■ **TASK ITEM**
Omit any picture, and return the remaining data exactly as written.

___

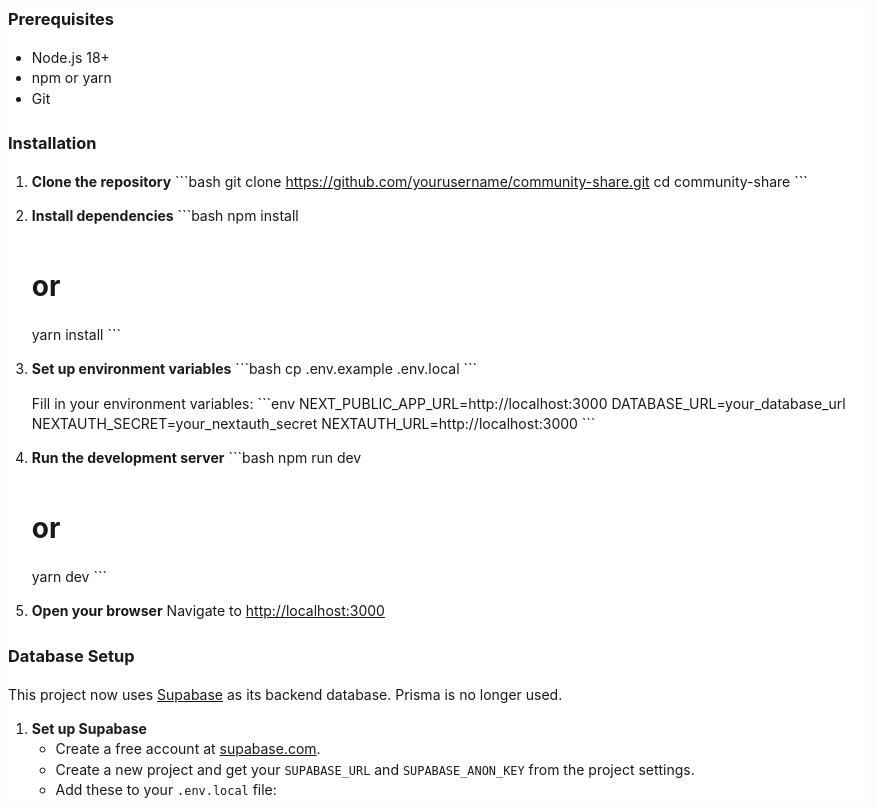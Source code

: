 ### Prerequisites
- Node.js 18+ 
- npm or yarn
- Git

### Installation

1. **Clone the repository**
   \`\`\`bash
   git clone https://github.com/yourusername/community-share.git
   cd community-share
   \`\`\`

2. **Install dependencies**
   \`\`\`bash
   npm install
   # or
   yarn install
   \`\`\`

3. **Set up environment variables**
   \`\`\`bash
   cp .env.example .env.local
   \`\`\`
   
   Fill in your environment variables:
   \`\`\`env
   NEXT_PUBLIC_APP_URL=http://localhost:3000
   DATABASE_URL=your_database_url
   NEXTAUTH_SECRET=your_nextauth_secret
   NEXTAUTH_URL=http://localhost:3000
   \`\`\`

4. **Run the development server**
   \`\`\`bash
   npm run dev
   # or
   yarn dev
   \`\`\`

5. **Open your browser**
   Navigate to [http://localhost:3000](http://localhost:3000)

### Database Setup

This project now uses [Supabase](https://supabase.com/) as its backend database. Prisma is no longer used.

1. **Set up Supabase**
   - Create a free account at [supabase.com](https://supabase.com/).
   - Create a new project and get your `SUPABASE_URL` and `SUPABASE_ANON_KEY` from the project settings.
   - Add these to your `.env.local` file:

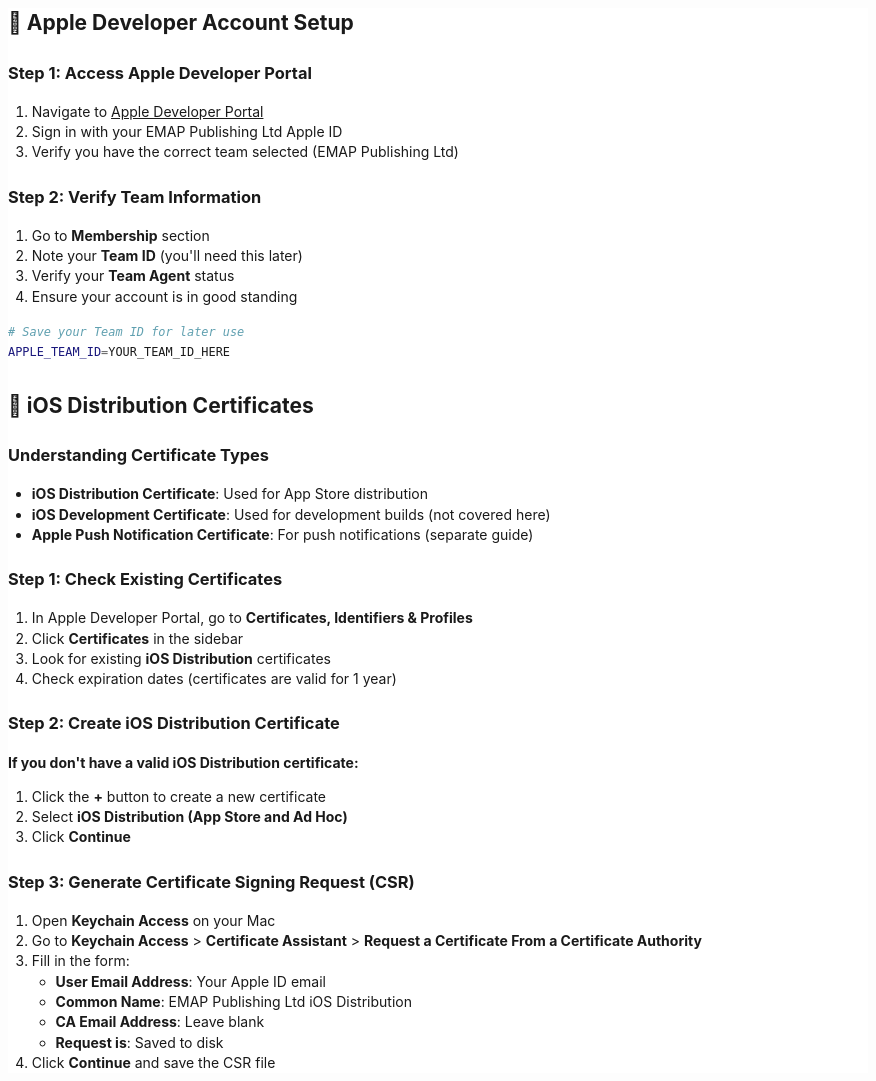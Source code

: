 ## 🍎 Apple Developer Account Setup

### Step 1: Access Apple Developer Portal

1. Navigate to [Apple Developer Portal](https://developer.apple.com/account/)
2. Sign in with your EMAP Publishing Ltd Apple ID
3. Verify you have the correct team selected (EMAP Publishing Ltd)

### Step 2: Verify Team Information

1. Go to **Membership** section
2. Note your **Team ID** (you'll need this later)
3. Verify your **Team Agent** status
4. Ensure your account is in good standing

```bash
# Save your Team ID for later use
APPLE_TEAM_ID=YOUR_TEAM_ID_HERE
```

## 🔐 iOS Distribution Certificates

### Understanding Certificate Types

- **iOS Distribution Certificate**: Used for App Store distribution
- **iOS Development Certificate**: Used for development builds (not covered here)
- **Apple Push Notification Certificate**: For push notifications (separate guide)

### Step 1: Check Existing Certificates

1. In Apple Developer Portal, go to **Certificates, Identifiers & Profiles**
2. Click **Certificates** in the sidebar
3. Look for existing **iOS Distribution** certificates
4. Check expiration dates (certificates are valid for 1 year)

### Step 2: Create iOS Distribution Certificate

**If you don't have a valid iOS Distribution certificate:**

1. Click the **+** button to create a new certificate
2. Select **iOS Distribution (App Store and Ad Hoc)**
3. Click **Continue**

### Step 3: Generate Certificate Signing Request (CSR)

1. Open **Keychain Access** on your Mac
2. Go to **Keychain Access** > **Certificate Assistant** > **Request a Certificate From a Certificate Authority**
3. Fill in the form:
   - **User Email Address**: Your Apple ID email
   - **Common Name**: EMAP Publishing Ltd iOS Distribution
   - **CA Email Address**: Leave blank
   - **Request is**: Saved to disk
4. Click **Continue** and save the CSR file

___

■ **RESPONSE FOR THIS EXERCISE**
Source code

: ### Prerequisites
- Node.js 18+ 
- npm or yarn
- Git

### Installation

1. **Clone the repository**
   \`\`\`bash
   git clone https://github.com/yourusername/community-share.git
   cd community-share
   \`\`\`

2. **Install dependencies**
   \`\`\`bash
   npm install
   # or
   yarn install
   \`\`\`

3. **Set up environment variables**
   \`\`\`bash
   cp .env.example .env.local
   \`\`\`
   
   Fill in your environment variables:
   \`\`\`env
   NEXT_PUBLIC_APP_URL=http://localhost:3000
   DATABASE_URL=your_database_url
   NEXTAUTH_SECRET=your_nextauth_secret
   NEXTAUTH_URL=http://localhost:3000
   \`\`\`

4. **Run the development server**
   \`\`\`bash
   npm run dev
   # or
   yarn dev
   \`\`\`

5. **Open your browser**
   Navigate to [http://localhost:3000](http://localhost:3000)

### Database Setup

This project now uses [Supabase](https://supabase.com/) as its backend database. Prisma is no longer used.

1. **Set up Supabase**
   - Create a free account at [supabase.com](https://supabase.com/).
   - Create a new project and get your `SUPABASE_URL` and `SUPABASE_ANON_KEY` from the project settings.
   - Add these to your `.env.local` file:

Source code

: ## 🍎 Apple Developer Account Setup

### Step 1: Access Apple Developer Portal

1. Navigate to [Apple Developer Portal](https://developer.apple.com/account/)
2. Sign in with your EMAP Publishing Ltd Apple ID
3. Verify you have the correct team selected (EMAP Publishing Ltd)

### Step 2: Verify Team Information

1. Go to **Membership** section
2. Note your **Team ID** (you'll need this later)
3. Verify your **Team Agent** status
4. Ensure your account is in good standing

```bash
# Save your Team ID for later use
APPLE_TEAM_ID=YOUR_TEAM_ID_HERE
```

## 🔐 iOS Distribution Certificates

### Understanding Certificate Types

- **iOS Distribution Certificate**: Used for App Store distribution
- **iOS Development Certificate**: Used for development builds (not covered here)
- **Apple Push Notification Certificate**: For push notifications (separate guide)

### Step 1: Check Existing Certificates

1. In Apple Developer Portal, go to **Certificates, Identifiers & Profiles**
2. Click **Certificates** in the sidebar
3. Look for existing **iOS Distribution** certificates
4. Check expiration dates (certificates are valid for 1 year)

### Step 2: Create iOS Distribution Certificate

**If you don't have a valid iOS Distribution certificate:**

1. Click the **+** button to create a new certificate
2. Select **iOS Distribution (App Store and Ad Hoc)**
3. Click **Continue**

### Step 3: Generate Certificate Signing Request (CSR)

1. Open **Keychain Access** on your Mac
2. Go to **Keychain Access** > **Certificate Assistant** > **Request a Certificate From a Certificate Authority**
3. Fill in the form:
   - **User Email Address**: Your Apple ID email
   - **Common Name**: EMAP Publishing Ltd iOS Distribution
   - **CA Email Address**: Leave blank
   - **Request is**: Saved to disk
4. Click **Continue** and save the CSR file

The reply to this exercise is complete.